After a spate of Nielsen and Sibelius symphonies, Blomstedt and his corp of musical engineers have turned their Apollonian literality on an unlikely score, Carl Orff's sybaritic masterpiece, Carmina Burana (1937). The result is a steely, ferocious reading. The famous Fortuna choruses, which girdle the twenty-five Latin and German scenic poems, have an icy, menacing fullness; it's a performance in the Heifetz vein, with Blomstedt's hair-trigger directions executed with ease and to the limits of virtuosity. I'd like to see this ensemble in another 20th Century classic program: Stravinsky's Pétrouchka and Rite of Spring. Another mainstay, Bartók's Concerto for Orchestra, brought the house down at Davies when I heard it.

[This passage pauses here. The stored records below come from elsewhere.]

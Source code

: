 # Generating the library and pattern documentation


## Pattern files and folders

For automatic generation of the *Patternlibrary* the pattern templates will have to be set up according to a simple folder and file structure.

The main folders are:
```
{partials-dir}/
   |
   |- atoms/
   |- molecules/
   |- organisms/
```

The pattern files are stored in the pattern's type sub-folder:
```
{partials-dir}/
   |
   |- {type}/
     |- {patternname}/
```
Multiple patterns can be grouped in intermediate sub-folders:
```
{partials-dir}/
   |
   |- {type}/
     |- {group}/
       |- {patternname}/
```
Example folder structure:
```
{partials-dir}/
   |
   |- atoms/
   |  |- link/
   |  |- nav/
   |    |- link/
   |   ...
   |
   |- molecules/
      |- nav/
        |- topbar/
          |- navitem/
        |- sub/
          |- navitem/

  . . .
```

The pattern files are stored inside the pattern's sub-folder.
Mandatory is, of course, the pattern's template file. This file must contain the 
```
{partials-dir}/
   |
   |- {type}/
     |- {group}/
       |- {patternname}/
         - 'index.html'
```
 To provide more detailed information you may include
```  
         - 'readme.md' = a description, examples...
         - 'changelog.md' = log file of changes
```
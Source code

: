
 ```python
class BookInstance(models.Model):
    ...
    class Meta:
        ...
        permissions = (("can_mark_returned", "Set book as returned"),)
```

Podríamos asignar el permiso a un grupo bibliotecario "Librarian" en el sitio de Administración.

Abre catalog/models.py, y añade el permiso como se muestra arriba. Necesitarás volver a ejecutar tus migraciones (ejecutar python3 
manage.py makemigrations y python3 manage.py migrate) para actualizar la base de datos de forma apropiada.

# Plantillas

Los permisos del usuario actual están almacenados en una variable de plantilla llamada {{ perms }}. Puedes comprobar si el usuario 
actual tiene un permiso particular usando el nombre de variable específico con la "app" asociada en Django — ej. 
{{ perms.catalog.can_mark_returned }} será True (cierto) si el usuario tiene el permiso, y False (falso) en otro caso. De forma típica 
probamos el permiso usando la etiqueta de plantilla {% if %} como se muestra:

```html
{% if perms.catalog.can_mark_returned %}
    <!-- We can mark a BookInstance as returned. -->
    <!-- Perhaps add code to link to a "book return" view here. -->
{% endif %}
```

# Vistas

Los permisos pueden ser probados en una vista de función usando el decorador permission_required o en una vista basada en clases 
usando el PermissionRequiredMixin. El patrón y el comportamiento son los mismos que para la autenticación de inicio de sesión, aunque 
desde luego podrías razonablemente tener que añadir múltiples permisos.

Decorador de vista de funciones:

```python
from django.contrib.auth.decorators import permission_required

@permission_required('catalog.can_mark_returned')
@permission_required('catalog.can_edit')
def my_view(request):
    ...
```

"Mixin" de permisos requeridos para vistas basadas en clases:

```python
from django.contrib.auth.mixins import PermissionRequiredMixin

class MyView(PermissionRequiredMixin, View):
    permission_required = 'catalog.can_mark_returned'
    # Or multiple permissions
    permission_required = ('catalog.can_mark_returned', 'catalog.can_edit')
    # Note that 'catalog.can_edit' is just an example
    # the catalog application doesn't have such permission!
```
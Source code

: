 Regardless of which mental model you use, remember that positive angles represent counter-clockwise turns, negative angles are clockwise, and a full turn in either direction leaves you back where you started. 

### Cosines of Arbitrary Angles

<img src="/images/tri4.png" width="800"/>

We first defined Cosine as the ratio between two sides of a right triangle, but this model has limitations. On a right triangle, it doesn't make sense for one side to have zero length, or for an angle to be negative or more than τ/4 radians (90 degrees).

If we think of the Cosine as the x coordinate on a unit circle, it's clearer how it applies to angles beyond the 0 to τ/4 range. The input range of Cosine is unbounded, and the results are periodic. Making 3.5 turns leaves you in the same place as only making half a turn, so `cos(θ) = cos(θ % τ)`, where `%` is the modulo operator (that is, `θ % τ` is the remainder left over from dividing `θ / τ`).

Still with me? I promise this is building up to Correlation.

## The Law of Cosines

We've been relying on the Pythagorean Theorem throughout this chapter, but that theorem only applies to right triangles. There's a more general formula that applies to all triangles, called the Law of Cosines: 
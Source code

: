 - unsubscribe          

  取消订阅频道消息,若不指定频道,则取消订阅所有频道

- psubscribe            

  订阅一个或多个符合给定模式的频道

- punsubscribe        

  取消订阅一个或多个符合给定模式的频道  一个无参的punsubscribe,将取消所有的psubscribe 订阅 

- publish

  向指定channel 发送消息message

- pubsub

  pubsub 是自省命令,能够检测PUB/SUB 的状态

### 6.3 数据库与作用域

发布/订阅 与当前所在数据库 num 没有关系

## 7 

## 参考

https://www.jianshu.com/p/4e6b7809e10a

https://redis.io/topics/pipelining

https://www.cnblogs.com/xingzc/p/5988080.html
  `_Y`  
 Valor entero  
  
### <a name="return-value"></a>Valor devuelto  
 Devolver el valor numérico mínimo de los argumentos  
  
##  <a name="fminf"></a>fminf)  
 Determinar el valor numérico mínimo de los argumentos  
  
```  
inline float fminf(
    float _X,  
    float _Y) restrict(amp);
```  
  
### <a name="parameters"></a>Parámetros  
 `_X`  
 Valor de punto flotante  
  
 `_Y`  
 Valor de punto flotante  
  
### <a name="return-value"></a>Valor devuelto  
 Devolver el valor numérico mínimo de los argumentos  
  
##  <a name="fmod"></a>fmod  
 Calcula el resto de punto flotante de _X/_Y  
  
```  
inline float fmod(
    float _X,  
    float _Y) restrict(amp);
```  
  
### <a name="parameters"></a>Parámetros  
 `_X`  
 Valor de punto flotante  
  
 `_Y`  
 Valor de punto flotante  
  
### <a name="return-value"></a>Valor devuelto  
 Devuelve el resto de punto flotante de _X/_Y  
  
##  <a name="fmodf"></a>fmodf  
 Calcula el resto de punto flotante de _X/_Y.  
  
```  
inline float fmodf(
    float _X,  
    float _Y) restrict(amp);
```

To the shining moments of the work at hand. The brass and percussion accelerandi (track 2) are a marvel, their sparkle benefitting from studio-like miking. For that matter, none of the performers is given short shrift, except perhaps the soloists, who lack the extremely close pickups evident in the Shaw/Atlanta Symphony recording (Telarc CD-80056). This can be remedied by turning up the volume.
If Orff's rhythmic ostinatos sometimes sound like heavy-handed Stravinsky, he does carry off a hilarious bit of mock Italian opera, Estuans interius, which introduces the "Tavern" scenes. Baritone Kevin McMillan's small, agile voice and precise diction are more appropriate than the Wagnerian thunder of Håkan Hagegård (the Telarc disc).
Lynne Dawson attacks the daunting soprano solos in the Court of Love section without hesitation; she doesn't have the silvery boyish quality of a Judith Blegen, but her vibrato has its own eerie effect. After the sensuality of those moments, the reprise of "Fortune" comes like black cloud, reminding us of the essential arbitrariness of existence.